<strong>O peregrino Joshua</strong>

O peregrino Joshua

Joshua é uma coluna com publicação semanal às quintas-feiras no Jornal Diário Regional e aos sábados no Jornal Folha do Mate.

Nela Rafael Lovato trata de temas cotidianos vivenciados por um velho peregrino, no início do século passado.

A série "O peregrino Joshua" está sendo publicada pela Editora Zap Book, e contará com ao menos 7 volumes, e que podem ser comprados no site www.zapbook.com.br

20 abril 2012

Carpe diem

O peregrino Joshua deixou para trás o povoado de Última Instância, rumando para a passagem entre montanhas. Sabia que o próximo vilarejo distava mais de três dias de árdua caminhada, mas isso não o assustava ou incomodava, pois gostava do ar seco e frio das montanhas, sem contar que trouxera companhia: o livro ‘Tom Sawyer’, que comprara da dona do sótão, no qual pernoitara.

Passava do meio-dia quando escorou sua bengala em uma pedra e sentou para descansar um pouco. Ao vasculhar seu alforje, procurando algo para comer, em uma das repartições, esquecido, encontrou um pedaço de papel. Ao abri-lo, recordou que era algo que escrevera há muitas décadas, e passou a ler:

O quanto ainda terei de aguardar,

Para essa guerra encerrar, para que o mundo pare,

Para, novamente, encontrar meu lar, meus amores?

‘Talvez essa condição seja para sempre’, um diabinho assoprou;

‘Talvez seja somente até amanhã’, meu coração retrucou.

Carpe diem, minha alma grita.

Temos todo o tempo do mundo, muitos me falaram.

Dias e mais dias, anos, décadas.

Então, por que tenho a sensação de que roubaram o meu tempo?

Por que sinto que devo me libertar?
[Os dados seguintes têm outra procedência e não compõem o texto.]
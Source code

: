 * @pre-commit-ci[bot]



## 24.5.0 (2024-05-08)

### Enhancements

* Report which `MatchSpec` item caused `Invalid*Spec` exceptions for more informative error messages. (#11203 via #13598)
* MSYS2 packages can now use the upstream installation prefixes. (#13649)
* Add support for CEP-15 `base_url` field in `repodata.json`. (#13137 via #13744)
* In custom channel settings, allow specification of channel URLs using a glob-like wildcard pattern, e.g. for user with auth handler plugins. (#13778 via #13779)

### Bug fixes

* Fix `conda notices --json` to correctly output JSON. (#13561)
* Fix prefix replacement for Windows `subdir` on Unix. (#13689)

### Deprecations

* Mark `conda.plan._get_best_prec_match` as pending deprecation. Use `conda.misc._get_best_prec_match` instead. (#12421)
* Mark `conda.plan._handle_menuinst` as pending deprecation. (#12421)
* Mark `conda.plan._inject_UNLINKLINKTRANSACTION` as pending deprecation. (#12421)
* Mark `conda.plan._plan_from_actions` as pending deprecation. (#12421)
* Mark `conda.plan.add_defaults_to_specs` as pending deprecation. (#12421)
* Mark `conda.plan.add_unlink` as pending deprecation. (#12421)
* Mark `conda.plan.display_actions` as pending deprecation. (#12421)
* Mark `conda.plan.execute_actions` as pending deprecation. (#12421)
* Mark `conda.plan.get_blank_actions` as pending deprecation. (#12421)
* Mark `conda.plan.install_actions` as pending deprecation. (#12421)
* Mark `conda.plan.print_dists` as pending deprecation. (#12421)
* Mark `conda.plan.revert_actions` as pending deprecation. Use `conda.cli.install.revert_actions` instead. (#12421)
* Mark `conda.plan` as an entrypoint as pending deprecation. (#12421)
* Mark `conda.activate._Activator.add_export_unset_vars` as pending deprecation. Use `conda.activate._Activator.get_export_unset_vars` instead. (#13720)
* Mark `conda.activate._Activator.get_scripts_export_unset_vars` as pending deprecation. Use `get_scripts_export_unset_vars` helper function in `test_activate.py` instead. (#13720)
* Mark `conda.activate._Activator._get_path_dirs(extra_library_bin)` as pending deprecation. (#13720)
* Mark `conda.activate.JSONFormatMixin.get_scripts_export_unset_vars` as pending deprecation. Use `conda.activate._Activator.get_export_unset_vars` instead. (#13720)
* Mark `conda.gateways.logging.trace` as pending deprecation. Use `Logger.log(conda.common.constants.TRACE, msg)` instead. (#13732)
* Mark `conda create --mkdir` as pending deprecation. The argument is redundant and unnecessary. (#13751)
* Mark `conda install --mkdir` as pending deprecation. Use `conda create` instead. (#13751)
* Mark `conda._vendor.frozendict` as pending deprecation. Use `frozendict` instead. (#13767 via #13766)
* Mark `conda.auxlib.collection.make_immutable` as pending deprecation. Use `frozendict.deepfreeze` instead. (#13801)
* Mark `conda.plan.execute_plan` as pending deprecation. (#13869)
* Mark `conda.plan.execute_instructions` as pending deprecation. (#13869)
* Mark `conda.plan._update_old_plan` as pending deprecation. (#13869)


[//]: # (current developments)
Por que a ânsia?

Por que essa atroz sensação de que algo se perdeu, para sempre?

Carpe diem, lágrimas me avisam.

Na vida, algumas coisas não podem ser deixadas para amanhã,

Pois existem prioridades impostas pelo acaso.

Sabermos mensurar isso, talvez, nos traga algum conforto,

Quando, no futuro, pensemos e choremos ao recordar.

Porém, ainda assim, quedaremos com um gosto amargo na boca,

De ter feito o que era, possivelmente, provavelmente, o certo,

Mas não o que nutríamos, de fato, vontade de fazer;

De agir com responsabilidade, mas, talvez, esquecido de ser um humano.

De ter vivido um dia, porém, sem tê-lo, realmente, aproveitado.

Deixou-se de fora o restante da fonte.